It was Sunday at Ole Miss tennis.
That's right. Feet. And shoes.
They're an important part of tennis, or any sport for that matter. Good footwork. You hear it all the time. It's essential in basketball, football, track, baseball, golf. In what sport is it not important?
The freshman duo of Bram ten Berge and Jakob Klaeson won the deciding doubles-point match 9-7 over their Auburn counterparts at No. 3. Down 5-7, the Rebel tandem ran off four straight games to clinch the point for the Rebs after Catalin Gard and Eric Claesson had won at No. 1 doubles.
"We were down 5-7 and still playing pretty well but couldn't get the break," said ten Berge. "Then we broke and made it 7-6, and I was serving. I just didn't feel any pressure and we were able to tie it at 7-7."
Maybe he didn't feel any pressure because his partner, Klaeson, was dancing all around. That's right, dancing. Well almost. You kinda had to see it to understand it.
He was perpetual motion out there in those last few games - when he was receiving serve, when he was not, or when ten Berge was serving next to him.
Moving left and right. Back and forth. Up and back. Waving his hands and his racket.
It almost got to the point that I thought the ump might call a distraction warning, if there is such a thing.
Whatever works, I guess, and when the young duo won their match, the Rebels led 1-0 in their quest for the Sweet Sixteen.
"When Jakob is jumping around like that, it means he is comfortable," ten Berge said of the happy feet Klaeson displayed.
And it clearly made their Auburn Tiger foes uncomfortable. Again, whatever works.
So it came as no surprise when Klaeson was not in the singles lineup later that he was called on to take care of the Rebels' feet.
Only minutes into the singles match, Klaeson is in the locker room going through box after box of shoes.
"Freddie needs different shoes," Klaeson said of No. 5 Rebel singles player Fredrik Aarum. "Something's wrong with his."
So Jakob finds some new ones and races out to court five.

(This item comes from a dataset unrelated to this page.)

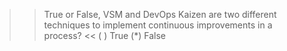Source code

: >> True or False, VSM and DevOps Kaizen are two different techniques to implement continuous improvements in a process? <<
( ) True
(*) False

Freddie's feet feel better, but his game unfortunately didn't show it as he became the Rebels' only casualty of the match.
That came after Gard had totally annihilated Auburn's No. 1 player 6-1, 6-2. Made it look easy. Didn't take long.

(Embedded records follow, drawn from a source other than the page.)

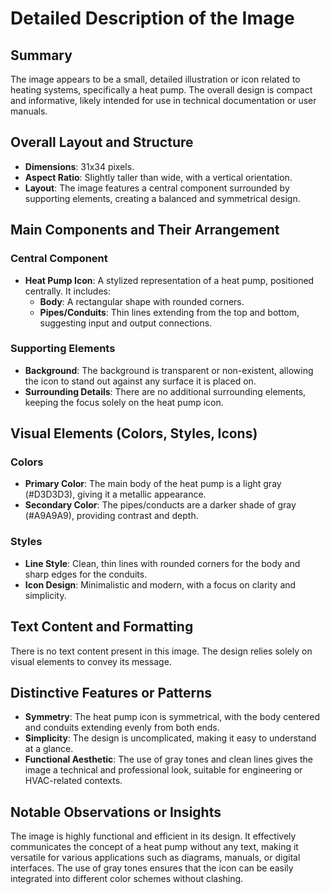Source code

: # Detailed Description of the Image

## Summary
The image appears to be a small, detailed illustration or icon related to heating systems, specifically a heat pump. The overall design is compact and informative, likely intended for use in technical documentation or user manuals.

## Overall Layout and Structure
- **Dimensions**: 31x34 pixels.
- **Aspect Ratio**: Slightly taller than wide, with a vertical orientation.
- **Layout**: The image features a central component surrounded by supporting elements, creating a balanced and symmetrical design.

## Main Components and Their Arrangement

### Central Component
- **Heat Pump Icon**: A stylized representation of a heat pump, positioned centrally. It includes:
  - **Body**: A rectangular shape with rounded corners.
  - **Pipes/Conduits**: Thin lines extending from the top and bottom, suggesting input and output connections.

### Supporting Elements
- **Background**: The background is transparent or non-existent, allowing the icon to stand out against any surface it is placed on.
- **Surrounding Details**: There are no additional surrounding elements, keeping the focus solely on the heat pump icon.

## Visual Elements (Colors, Styles, Icons)

### Colors
- **Primary Color**: The main body of the heat pump is a light gray (#D3D3D3), giving it a metallic appearance.
- **Secondary Color**: The pipes/conducts are a darker shade of gray (#A9A9A9), providing contrast and depth.

### Styles
- **Line Style**: Clean, thin lines with rounded corners for the body and sharp edges for the conduits.
- **Icon Design**: Minimalistic and modern, with a focus on clarity and simplicity.

## Text Content and Formatting

There is no text content present in this image. The design relies solely on visual elements to convey its message.

## Distinctive Features or Patterns
- **Symmetry**: The heat pump icon is symmetrical, with the body centered and conduits extending evenly from both ends.
- **Simplicity**: The design is uncomplicated, making it easy to understand at a glance.
- **Functional Aesthetic**: The use of gray tones and clean lines gives the image a technical and professional look, suitable for engineering or HVAC-related contexts.

## Notable Observations or Insights
The image is highly functional and efficient in its design. It effectively communicates the concept of a heat pump without any text, making it versatile for various applications such as diagrams, manuals, or digital interfaces. The use of gray tones ensures that the icon can be easily integrated into different color schemes without clashing.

So the Rebs were up 2-1, and shortly thereafter Erling Tveit at No. 3 singles won his point to give UM a 3-1 lead.
But you need four points to win a college tennis match. The Rebels needed a win at either No. 2, No. 4, or No. 6 singles.

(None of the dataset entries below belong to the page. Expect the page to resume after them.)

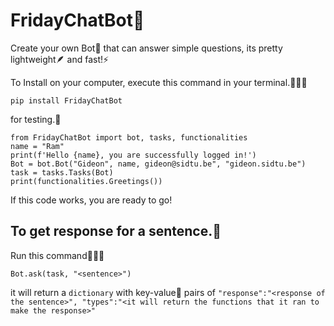 # FridayChatBot🤖

Create your own Bot🤖 that can answer simple questions, its pretty lightweight🪶 and fast!⚡

To Install on your computer, execute this command in your terminal.🧑🏻‍💻

    pip install FridayChatBot

for testing.🧪

    from FridayChatBot import bot, tasks, functionalities
    name = "Ram"
    print(f'Hello {name}, you are successfully logged in!')
    Bot = bot.Bot("Gideon", name, gideon@sidtu.be", "gideon.sidtu.be")
    task = tasks.Tasks(Bot)
    print(functionalities.Greetings())

If this code works, you are ready to go!

## To get response for a sentence.💬
Run this command🏃🏻‍♂️

    Bot.ask(task, "<sentence>")
it will return a `dictionary` with key-value🔑  pairs of `"response":"<response of the sentence>", "types":"<it will return the functions that it ran to make the response>"`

At this point in a big match, the crowd starts to figure out which one they feel will be the deciding match, which one they feel is the most exciting, the one they feel they can actually help push the Rebels over the top.
So most of the packed house in attendance surrounded court four – the eastern most court used in matches toward Bishop Hall and the Paris-Yates Chapel – where Juan Pablo Di Cesare was trying desperately to pull the Rebels through.
It was quite a spectacle as the 5-foot-11 Rebel faced off against his tall and lanky counterpart who had to be every bit of 6-8. But more than that, it was a battle.
Leading 5-2 in the third and deciding set, Di Cesare, with his parents and younger brother from Argentina looking on, lunges for a ball, falls, and appears to turn his ankle.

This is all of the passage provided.